We must end these atrocities, we must better protect women and girls, halt the impunity that perpetrators often enjoy, and make it easier to achieve lasting and inclusive peace.

To succeed, we need to ensure that rapists and other perpetrators of sexual violence are identified and punished. We need sustained efforts to prevent new acts of sexual violence, including by increasing human rights training and vetting for members of domestic security forces. We also need quality and accessible treatment for the survivors of rape and abuse. At the same time, we need to collect more data on sexual violence, share UN reporting more widely, and bring that information into this Council in real time. The Secretary-General’s report includes several recommendations that could dramatically improve current practice. Building on Resolution 1820, the United States urges this Council to consider seriously and to act swiftly on these recommendations.

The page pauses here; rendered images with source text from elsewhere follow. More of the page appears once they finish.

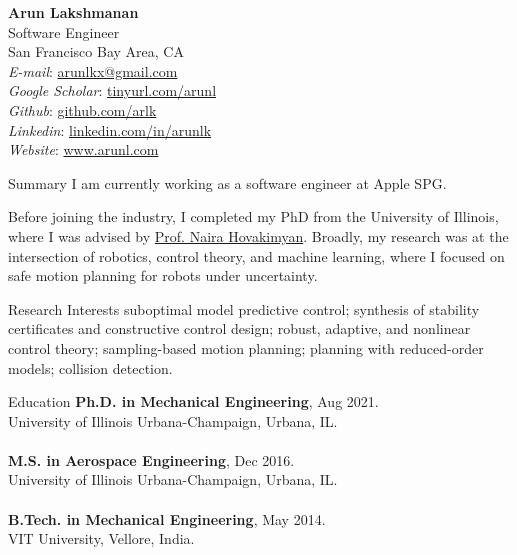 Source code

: \documentclass[9pt]{article}
\begin{document}
\begin{rsection}{}
\textbf{\large Arun Lakshmanan} \\
Software Engineer \\
San Francisco Bay Area, CA 
\vspace{0.5em} \\
\textit{E-mail}: \href{mailto:arunlkx@gmail.com}{arunlkx@gmail.com} \\
\textit{Google Scholar}: \href{https://tinyurl.com/arunl}{tinyurl.com/arunl} \\
\textit{Github}: \href{https://github.com/arlk}{github.com/arlk} \\
\textit{Linkedin}: \href{https://www.linkedin.com/in/arunlk/}{linkedin.com/in/arunlk} \\
\textit{Website}: \href{https://www.arunl.com}{www.arunl.com} 
\end{rsection}

\begin{rsection}{Summary}
I am currently working as a software engineer at Apple SPG. 

Before joining the industry, I completed my PhD from the University of Illinois, where I was advised by \href{https://naira-hovakimyan.mechse.illinois.edu/}{Prof. Naira Hovakimyan}. Broadly, my research was at the intersection of robotics, control theory, and machine learning, where I focused on safe motion planning for robots under uncertainty. 
\end{rsection}

\begin{rsection}{Research Interests}
suboptimal model predictive control; synthesis of stability certificates and constructive control design; robust, adaptive, and nonlinear control theory; sampling-based motion planning; planning with reduced-order models; collision detection.
\end{rsection}

\begin{rsection}{Education}
    \textbf{Ph.D. in Mechanical Engineering}, Aug 2021. \\
    University of Illinois Urbana-Champaign, Urbana, IL. \\ \\
    \textbf{M.S. in Aerospace Engineering}, Dec 2016. \\
    University of Illinois Urbana-Champaign, Urbana, IL. \\ \\
    \textbf{B.Tech. in Mechanical Engineering}, May 2014. \\
    VIT University, Vellore, India.
\end{rsection}
\end{document}
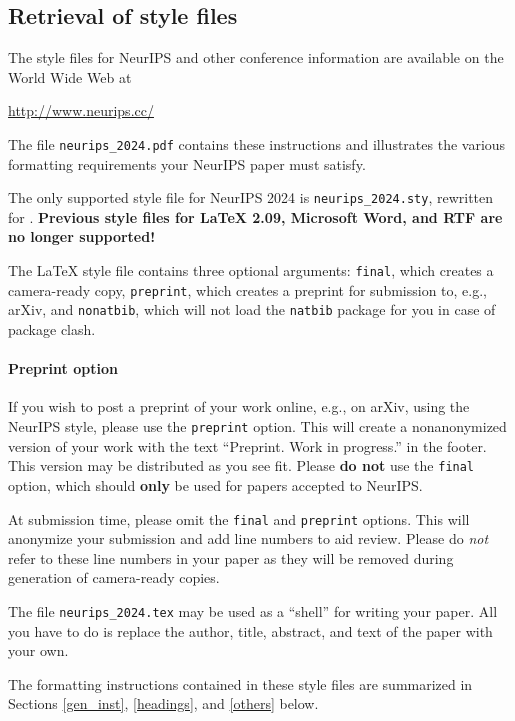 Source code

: \documentclass{article}
\begin{document}
\subsection{Retrieval of style files}


The style files for NeurIPS and other conference information are available on
the World Wide Web at
\begin{center}
  \url{http://www.neurips.cc/}
\end{center}
The file \verb+neurips_2024.pdf+ contains these instructions and illustrates the
various formatting requirements your NeurIPS paper must satisfy.


The only supported style file for NeurIPS 2024 is \verb+neurips_2024.sty+,
rewritten for \LaTeXe{}.  \textbf{Previous style files for \LaTeX{} 2.09,
  Microsoft Word, and RTF are no longer supported!}


The \LaTeX{} style file contains three optional arguments: \verb+final+, which
creates a camera-ready copy, \verb+preprint+, which creates a preprint for
submission to, e.g., arXiv, and \verb+nonatbib+, which will not load the
\verb+natbib+ package for you in case of package clash.


\paragraph{Preprint option}
If you wish to post a preprint of your work online, e.g., on arXiv, using the
NeurIPS style, please use the \verb+preprint+ option. This will create a
nonanonymized version of your work with the text ``Preprint. Work in progress.''
in the footer. This version may be distributed as you see fit. Please \textbf{do
  not} use the \verb+final+ option, which should \textbf{only} be used for
papers accepted to NeurIPS.


At submission time, please omit the \verb+final+ and \verb+preprint+
options. This will anonymize your submission and add line numbers to aid
review. Please do \emph{not} refer to these line numbers in your paper as they
will be removed during generation of camera-ready copies.


The file \verb+neurips_2024.tex+ may be used as a ``shell'' for writing your
paper. All you have to do is replace the author, title, abstract, and text of
the paper with your own.


The formatting instructions contained in these style files are summarized in
Sections \ref{gen_inst}, \ref{headings}, and \ref{others} below.
\end{document}
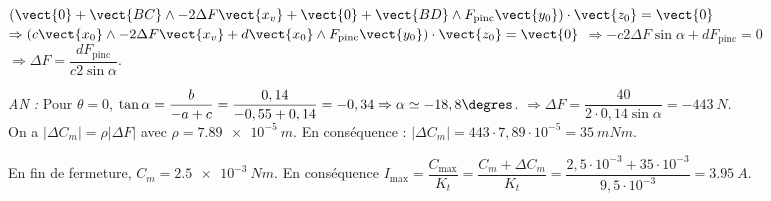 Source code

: \begin{corrigebox}[Corrigé]
$ \left( 
\vect{0} + \vect{BC}\wedge -2\Delta F \vect{x_v}
+ \vect{0} + \vect{BD}\wedge F_{\text{pinc}}\vect{y_0}
\right) \cdot \vect {z_0} = \vect{0} $
$\Rightarrow \left( 
c\vect{x_0}\wedge -2\Delta F \vect{x_v}
+ d\vect{x_0}\wedge F_{\text{pinc}}\vect{y_0}
\right) \cdot \vect {z_0} = \vect{0}$
$\Rightarrow  
-c 2\Delta F  \sin \alpha + dF_{\text{pinc}}  = {0} $
$\Rightarrow  
\Delta F  = \dfrac{dF_{\text{pinc}}}{c 2  \sin \alpha}  $. 

\textit{AN :}
Pour $\theta=0$, $ \tan \alpha = \dfrac{b}{-a+c}=\dfrac{0,14}{-0,55+0,14}=-0,34 \Rightarrow \alpha \simeq -18,8 \degres$.
$\Rightarrow  
\Delta F  = \dfrac{40}{2\cdot 0,14  \sin \alpha} = \SI{-443}{N} $.
~\\
On a $\left|\Delta C_m\right|=\rho \left|\Delta F \right|$ avec $\rho=\SI{7,89e-5}{m}$. En conséquence : $\left|\Delta C_m\right|=443 \cdot 7,89 \cdot 10^{-5} = \SI{35}{mNm}$.

En fin de fermeture, $C_m=\SI{2,5e-3}{Nm}$.
En conséquence $I_{\text{max}}=\dfrac{C_{\text{max}}}{K_t}=\dfrac{C_{m}+\Delta C_m}{K_t}=\dfrac{2,5\cdot 10^{-3}+35\cdot 10^{-3}}{9,5\cdot 10^{-3}}=\SI{3,95}{A}$.
%
%
%
\end{corrigebox}
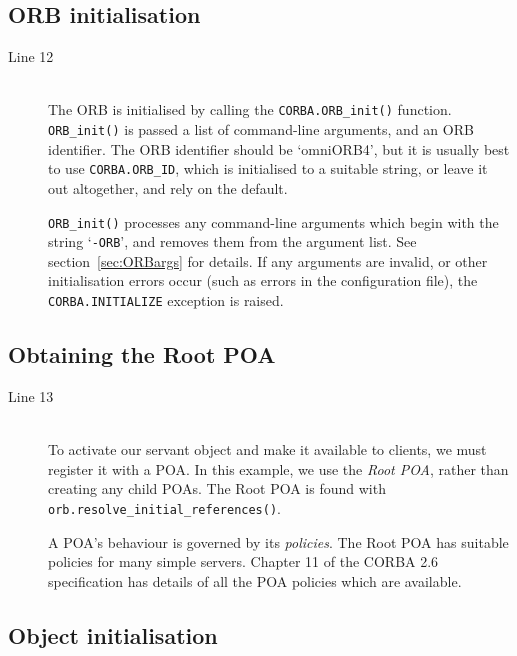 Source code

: \documentclass[11pt,twoside,a4paper]{book}
\newcommand{\code}[1]{\texttt{#1}}
\newcommand{\op}[1]{\texttt{#1()}}
\newcommand{\cmdline}[1]{\texttt{#1}}
\newcommand{\term}[1]{\textit{#1}}
\newcommand{\dsc}{\discretionary{}{}{}}
\begin{document}
\subsection{ORB initialisation}

\begin{description}

\item[Line 12]\mbox{}\\
%
The ORB is initialised by calling the \op{CORBA.ORB\_init} function.
\op{ORB\_\dsc{}init} is passed a list of command-line arguments, and
an ORB identifier. The ORB identifier should be `omniORB4', but it is
usually best to use \code{CORBA.ORB\_ID}, which is initialised to a
suitable string, or leave it out altogether, and rely on the default.

\op{ORB\_init} processes any command-line arguments which begin with
the string `\cmdline{-ORB}', and removes them from the argument
list. See section~\ref{sec:ORBargs} for details. If any arguments are
invalid, or other initialisation errors occur (such as errors in the
configuration file), the \code{CORBA.INITIALIZE} exception is raised.

\end{description}

\subsection{Obtaining the Root POA}

\begin{description}

\item[Line 13]\mbox{}\\
%
To activate our servant object and make it available to clients, we
must register it with a POA. In this example, we use the \term{Root
POA}, rather than creating any child POAs. The Root POA is found with
\op{orb.resolve\_initial\_\dsc{}references}.

A POA's behaviour is governed by its \term{policies}. The Root POA has
suitable policies for many simple servers. Chapter 11 of the CORBA 2.6
specification \cite{corba26-spec} has details of all the POA policies
which are available.

\end{description}


\subsection{Object initialisation}
\end{document}
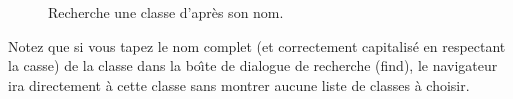 \documentclass[a4paper,10pt,twoside]{book}
\begin{document}
\begin{figure}[hbt]
\centerline{
}
\caption{Recherche une classe d'apr\`es son nom.\label{fig:findit}}
\end{figure}

Notez que si vous tapez le nom complet (et correctement capitalis\'e 
\cad en respectant la casse)
de la classe dans la bo\^{\i}te de dialogue de recherche (find), le
navigateur ira directement \`a cette classe sans montrer aucune liste
de classes \`a choisir.
\end{document}
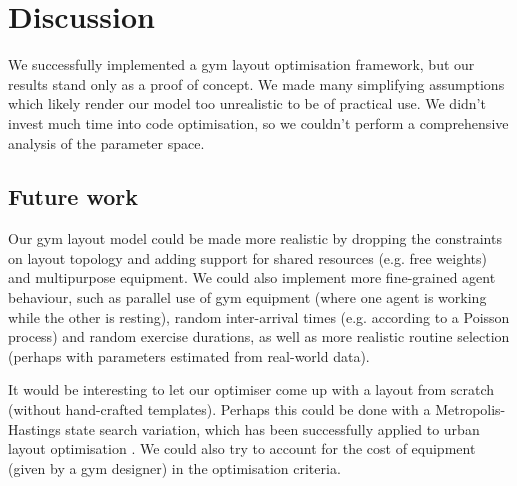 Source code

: \documentclass[9pt]{pnas-new}
\begin{document}
\section*{Discussion}

We successfully implemented a gym layout optimisation framework, but our results stand only as a proof of concept.
We made many simplifying assumptions which likely render our model too unrealistic to be of practical use.
We didn't invest much time into code optimisation, so we couldn't perform a comprehensive analysis of the parameter space.
 
\subsection*{Future work} 

Our gym layout model could be made more realistic by dropping the constraints on layout topology and adding support for shared resources (e.g. free weights) and multipurpose equipment.
We could also implement more fine-grained agent behaviour, such as parallel use of gym equipment (where one agent is working while the other is resting), random inter-arrival times (e.g. according to a Poisson process) and random exercise durations,
as well as more realistic routine selection (perhaps with parameters estimated from real-world data).

It would be interesting to let our optimiser come up with a layout from scratch (without hand-crafted templates).
Perhaps this could be done with a Metropolis-Hastings state search variation, which has been successfully applied to urban layout optimisation \cite
{feng2016crowd_drive_layout_design,mathew2019urban_walkability}.
We could also try to account for the cost of equipment (given by a gym designer) in the optimisation criteria.



\showacknow %


\begin{multicols}{2}
\section*{\bibname}

\end{multicols}
\end{document}
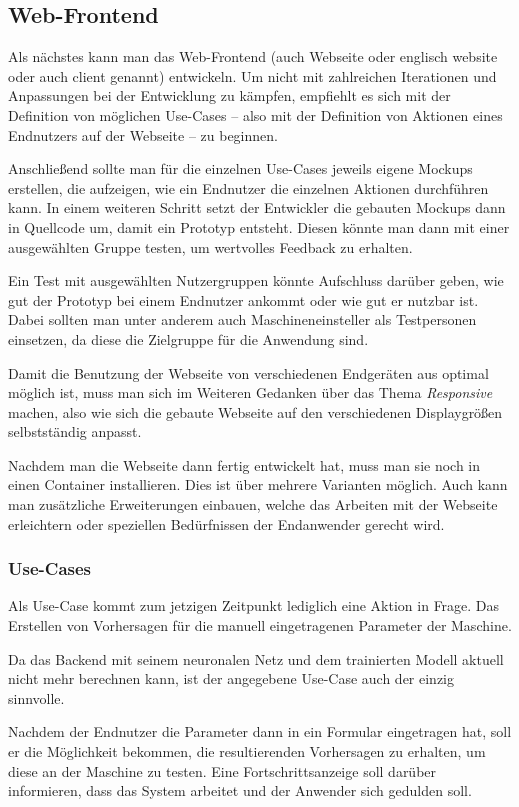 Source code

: \subsection{Web-Frontend}
\label{subsec:webseite}
Als nächstes kann man das Web-Frontend (auch Webseite oder englisch website oder auch client genannt) entwickeln. Um
nicht mit zahlreichen Iterationen und Anpassungen bei der Entwicklung zu kämpfen, empfiehlt es sich mit der Definition
von möglichen Use-Cases -- also mit der Definition von Aktionen eines Endnutzers auf der Webseite -- zu beginnen.

Anschließend sollte man für die einzelnen Use-Cases jeweils eigene Mockups erstellen, die aufzeigen, wie ein Endnutzer
die einzelnen Aktionen durchführen kann. In einem weiteren Schritt setzt der Entwickler die gebauten Mockups dann in
Quellcode um, damit ein Prototyp entsteht. Diesen könnte man dann mit einer ausgewählten Gruppe testen, um wertvolles
Feedback zu erhalten.

Ein Test mit ausgewählten Nutzergruppen könnte Aufschluss darüber geben, wie gut der Prototyp bei einem Endnutzer
ankommt oder wie gut er nutzbar ist. Dabei sollten man unter anderem auch Maschineneinsteller als Testpersonen
einsetzen, da diese die Zielgruppe für die Anwendung sind.

Damit die Benutzung der Webseite von verschiedenen Endgeräten aus optimal möglich ist, muss man sich im Weiteren
Gedanken über das Thema \textit{Responsive} machen, also wie sich die gebaute Webseite auf den verschiedenen
Displaygrößen selbstständig anpasst.

Nachdem man die Webseite dann fertig entwickelt hat, muss man sie noch in einen Container installieren. Dies ist über
mehrere Varianten möglich. Auch kann man zusätzliche Erweiterungen einbauen, welche das Arbeiten mit der Webseite
erleichtern oder speziellen Bedürfnissen der Endanwender gerecht wird.

\subsubsection{Use-Cases}
Als Use-Case kommt zum jetzigen Zeitpunkt lediglich eine Aktion in Frage. Das Erstellen von Vorhersagen für die manuell
eingetragenen Parameter der Maschine.

Da das Backend mit seinem neuronalen Netz und dem trainierten Modell aktuell nicht mehr berechnen kann, ist der
angegebene Use-Case auch der einzig sinnvolle.

Nachdem der Endnutzer die Parameter dann in ein Formular eingetragen hat, soll er die Möglichkeit bekommen, die
resultierenden Vorhersagen zu erhalten, um diese an der Maschine zu testen. Eine Fortschrittsanzeige soll darüber
informieren, dass das System arbeitet und der Anwender sich gedulden soll.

Job one is to hold perpetrators accountable, and so the US supports credible domestic, or hybrid, and international accountability mechanisms that investigate and prosecute these crimes, particularly in countries incapable of bringing such criminals to effective justice. We aim to build state capacity to enforce the rule of law through a range of measures, from technical assistance, to training by international lawyers, to assistance in legislative drafting.

In this regard I want to say a few words in specific about the Democratic Republic of Congo, where the interlinked problems of sexual violence and impunity are particularly grave. According to the UN Population Fund, nearly 16,000 new cases of sexual violence were registered throughout the country in 2008—with 65 percent of these cases involving children. Yet data collected from provincial health centers between 2005 and 2007 suggest that Congolese courts heard only 2 percent – 2 percent – of the registered rape cases in the conflict-ridden eastern Congo.

Some cases against accused Congolese perpetrators of mass atrocities are pending at the International Criminal Court, but we should establish other mechanisms for ensuring accountability and bringing perpetrators to justice. A Commission of Inquiry, as suggested by the Secretary-General, is one option that deserves serious consideration. The Council should also explore deployment of technical assistance teams to develop the capacity to combat sexual violence in all conflict zones. These teams could determine the feasibility of establishing a dedicated chamber in domestic courts that would prosecute war crimes and crimes against humanity, with a substantial focus on sexual and gender-based violence.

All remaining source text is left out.